## Sequence Embeddings

The total number of records in the dataset is close to one million, and
there are 0.1 million unique users. The time spent by each user on each of
the web pages is also tracked along with the final status if the user bought
the product or not.

In [4]:
import os
os.environ["PYSPARK_SUBMIT_ARGS"] = "--master local[*] pyspark-shell"

import findspark
findspark.init()

import pyspark
#import SparkSession
from pyspark.sql import SparkSession

In [5]:
from pyspark.sql import SparkSession
from pyspark.sql.types import *
from pyspark.sql.functions import *

In [6]:
from pyspark.ml.feature import StringIndexer
from pyspark.sql.window import Window

# scikit-learn
from sklearn.decomposition import PCA
from sklearn.preprocessing import StandardScaler, MinMaxScaler
from sklearn.model_selection import train_test_split, GridSearchCV
from sklearn.linear_model import LogisticRegression
from sklearn.ensemble import RandomForestClassifier
from sklearn.tree import DecisionTreeClassifier
from sklearn.dummy import DummyClassifier
from statsmodels.api import Logit
from sklearn.decomposition import PCA
from sklearn import metrics
from sklearn.metrics import classification_report
from sklearn.model_selection import train_test_split
from sklearn.manifold import TSNE
import matplotlib.pyplot as plt
%matplotlib inline

# others
import pandas as pd
import numpy as np
import sys
import itertools
import re
from random import sample
import time

In [7]:
# !pip install gensim

In [8]:
from gensim.models.doc2vec import LabeledSentence
from gensim.models import Doc2Vec
from gensim.models import Word2Vec

In [9]:
#create SparkSession
spark=SparkSession.builder.appName('seq_embedding').getOrCreate()

In [10]:
#reading a file
df = spark.read.csv('embedding_dataset.csv',header=True,inferSchema=True)

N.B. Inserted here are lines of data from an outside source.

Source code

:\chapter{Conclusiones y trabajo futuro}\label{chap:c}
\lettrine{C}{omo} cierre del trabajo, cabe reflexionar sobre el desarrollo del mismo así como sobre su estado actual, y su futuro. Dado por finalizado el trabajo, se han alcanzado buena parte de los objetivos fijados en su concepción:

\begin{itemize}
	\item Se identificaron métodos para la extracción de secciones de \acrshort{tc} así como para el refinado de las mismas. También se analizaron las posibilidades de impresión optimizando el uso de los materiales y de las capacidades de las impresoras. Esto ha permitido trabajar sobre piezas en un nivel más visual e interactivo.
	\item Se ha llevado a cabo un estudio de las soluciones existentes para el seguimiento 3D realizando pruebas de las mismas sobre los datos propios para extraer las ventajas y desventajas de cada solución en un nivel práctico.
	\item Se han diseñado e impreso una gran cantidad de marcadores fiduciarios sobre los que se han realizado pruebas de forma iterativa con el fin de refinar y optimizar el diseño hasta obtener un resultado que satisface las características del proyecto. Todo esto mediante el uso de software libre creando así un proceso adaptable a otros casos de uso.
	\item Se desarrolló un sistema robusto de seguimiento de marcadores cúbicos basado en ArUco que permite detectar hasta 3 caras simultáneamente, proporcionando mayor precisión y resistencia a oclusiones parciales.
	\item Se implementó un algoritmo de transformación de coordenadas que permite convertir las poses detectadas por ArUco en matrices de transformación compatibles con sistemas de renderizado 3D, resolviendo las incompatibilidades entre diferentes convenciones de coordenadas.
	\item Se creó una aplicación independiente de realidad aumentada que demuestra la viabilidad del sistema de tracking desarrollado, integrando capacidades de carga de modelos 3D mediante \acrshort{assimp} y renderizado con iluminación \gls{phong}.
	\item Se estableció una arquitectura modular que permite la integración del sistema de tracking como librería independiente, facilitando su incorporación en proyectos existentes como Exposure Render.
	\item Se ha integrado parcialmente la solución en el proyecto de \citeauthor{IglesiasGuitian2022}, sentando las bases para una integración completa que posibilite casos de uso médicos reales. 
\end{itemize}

AnalysisException: 'Path does not exist: file:/C:/Users/ctw00071/Desktop/Desktop/PySpark/chapter_9_NLP/embedding_dataset.csv;'

In [None]:
df.count()

In [None]:
df.printSchema()

In [None]:
df.select('user_id').distinct().count()

In [None]:
df.groupBy('page').count().orderBy('count',ascending=False).show(10,False)

In [None]:
df.select(['user_id','page','visit_number','time_spent','converted']).show(10,False)

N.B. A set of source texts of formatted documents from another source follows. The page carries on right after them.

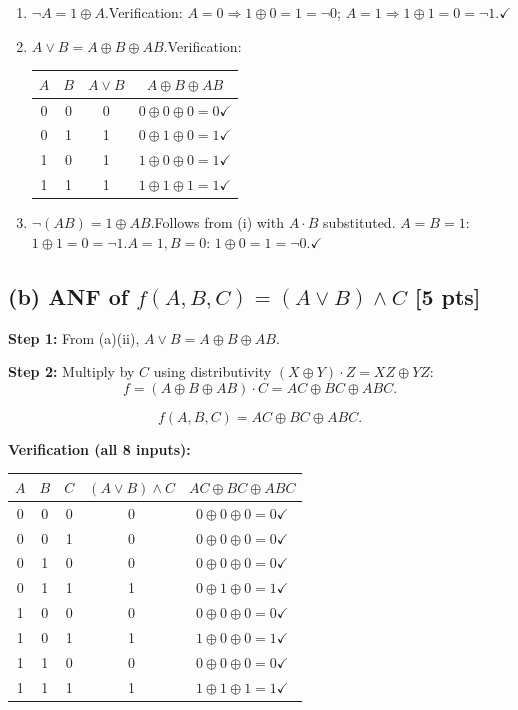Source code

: \documentclass[11pt,a4paper]{article}
\begin{document}
\begin{enumerate}[label=(\roman*)]
  \item $\neg A = 1\oplus A$.\quad Verification: $A=0\Rightarrow1\oplus0=1=\neg0$;\;
    $A=1\Rightarrow1\oplus1=0=\neg1$.\;$\checkmark$

  \item $A\lor B = A\oplus B\oplus AB$.\quad Verification:
    \begin{center}
    \begin{tabular}{cc|c|c}
    $A$&$B$&$A\lor B$&$A\oplus B\oplus AB$\\\hline
    0&0&0&$0\oplus0\oplus0=0$\;$\checkmark$\\
    0&1&1&$0\oplus1\oplus0=1$\;$\checkmark$\\
    1&0&1&$1\oplus0\oplus0=1$\;$\checkmark$\\
    1&1&1&$1\oplus1\oplus1=1$\;$\checkmark$
    \end{tabular}
    \end{center}

  \item $\neg(AB) = 1\oplus AB$.\quad Follows from (i) with $A\cdot B$ substituted.
    $A=B=1$: $1\oplus1=0=\neg1$.\;$A=1,B=0$: $1\oplus0=1=\neg0$.\;$\checkmark$
\end{enumerate}

\subsection*{(b) ANF of $f(A,B,C)=(A\lor B)\land C$ [5 pts]}

\textbf{Step 1:} From (a)(ii), $A\lor B=A\oplus B\oplus AB$.

\textbf{Step 2:} Multiply by $C$ using distributivity $(X\oplus Y)\cdot Z=XZ\oplus YZ$:
\[
f=(A\oplus B\oplus AB)\cdot C=AC\oplus BC\oplus ABC.
\]

\[
\boxed{f(A,B,C)=AC\oplus BC\oplus ABC.}
\]

\textbf{Verification (all 8 inputs):}
\begin{center}
\begin{tabular}{ccc|c|c}
$A$&$B$&$C$&$(A\lor B)\land C$&$AC\oplus BC\oplus ABC$\\\hline
0&0&0&0&$0\oplus0\oplus0=0$\;$\checkmark$\\
0&0&1&0&$0\oplus0\oplus0=0$\;$\checkmark$\\
0&1&0&0&$0\oplus0\oplus0=0$\;$\checkmark$\\
0&1&1&1&$0\oplus1\oplus0=1$\;$\checkmark$\\
1&0&0&0&$0\oplus0\oplus0=0$\;$\checkmark$\\
1&0&1&1&$1\oplus0\oplus0=1$\;$\checkmark$\\
1&1&0&0&$0\oplus0\oplus0=0$\;$\checkmark$\\
1&1&1&1&$1\oplus1\oplus1=1$\;$\checkmark$
\end{tabular}
\end{center}
\end{document}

The whole idea of sequence embeddings is **to translate the series
of steps taken by the user during his or her online journey into a page
sequence, which can be used for calculating embedding scores.** The
first step is to remove any of the consecutive duplicate pages during
the journey of a user. We create an additional column that captures the previous page of a user. **Window** is a function in spark that helps to apply
certain logic specific to individual or group of rows in the dataset.

In [None]:
# window for each user order by timestamp
w = Window.partitionBy("user_id").orderBy('timestamp')

In [None]:
#creating a lagged column 
df = df.withColumn("previous_page", lag("page", 1, 'started').over(w))

In [None]:
df.select('user_id','timestamp','previous_page','page').show(10,False)

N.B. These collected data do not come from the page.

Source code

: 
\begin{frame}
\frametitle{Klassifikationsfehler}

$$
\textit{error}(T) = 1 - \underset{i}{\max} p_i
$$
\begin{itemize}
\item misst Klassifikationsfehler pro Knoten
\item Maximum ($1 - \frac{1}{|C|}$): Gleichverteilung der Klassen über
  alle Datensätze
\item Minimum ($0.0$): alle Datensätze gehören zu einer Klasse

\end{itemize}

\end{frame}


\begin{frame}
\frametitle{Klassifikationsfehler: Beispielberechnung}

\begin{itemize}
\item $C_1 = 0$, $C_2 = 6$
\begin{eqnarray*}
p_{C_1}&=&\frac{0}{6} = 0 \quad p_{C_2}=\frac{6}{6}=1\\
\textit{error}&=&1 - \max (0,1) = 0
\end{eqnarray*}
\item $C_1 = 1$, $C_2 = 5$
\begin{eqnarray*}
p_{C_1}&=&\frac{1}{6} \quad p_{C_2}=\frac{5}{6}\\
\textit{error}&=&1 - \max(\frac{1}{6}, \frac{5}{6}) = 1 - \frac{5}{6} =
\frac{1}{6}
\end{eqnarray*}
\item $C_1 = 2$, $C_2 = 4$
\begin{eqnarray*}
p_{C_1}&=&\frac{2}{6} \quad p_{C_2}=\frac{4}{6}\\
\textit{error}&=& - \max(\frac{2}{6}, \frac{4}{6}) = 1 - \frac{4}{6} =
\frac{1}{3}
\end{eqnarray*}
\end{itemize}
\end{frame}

Now, we create a function to check if the current page is similar to the
previous page and indicate the same in a new column indicator. Indicator
cumulative is the column to track the number of distinct pages during the
user's journey.

In [None]:
# adding an indicator if current page is same as next page
def indicator(page, prev_page):
    if page == prev_page:
        return 0
    else:
        return 1
    
page_udf = udf(indicator,IntegerType())

In [None]:
# adding a column for indicator and cumulative indicator
df = df.withColumn("indicator",page_udf(col('page'),col('previous_page'))) \
        .withColumn('indicator_cummulative',sum(col('indicator')).over(w))

In [None]:
df.select('previous_page','page','indicator','indicator_cummulative').show(20,False)

In [None]:
# create window with user and indicator cummulative
w2 = Window.partitionBy(["user_id",'indicator_cummulative']).orderBy('timestamp')

In [None]:
# adding a column with time spent cumulative ( time spent by a user on a page  visited in continuation )
df = df.withColumn('time_spent_cummulative',sum(col('time_spent')).over(w2))

In [None]:
df.select('timestamp','previous_page','page','indicator','indicator_cummulative','time_spent','time_spent_cummulative').show(20,False)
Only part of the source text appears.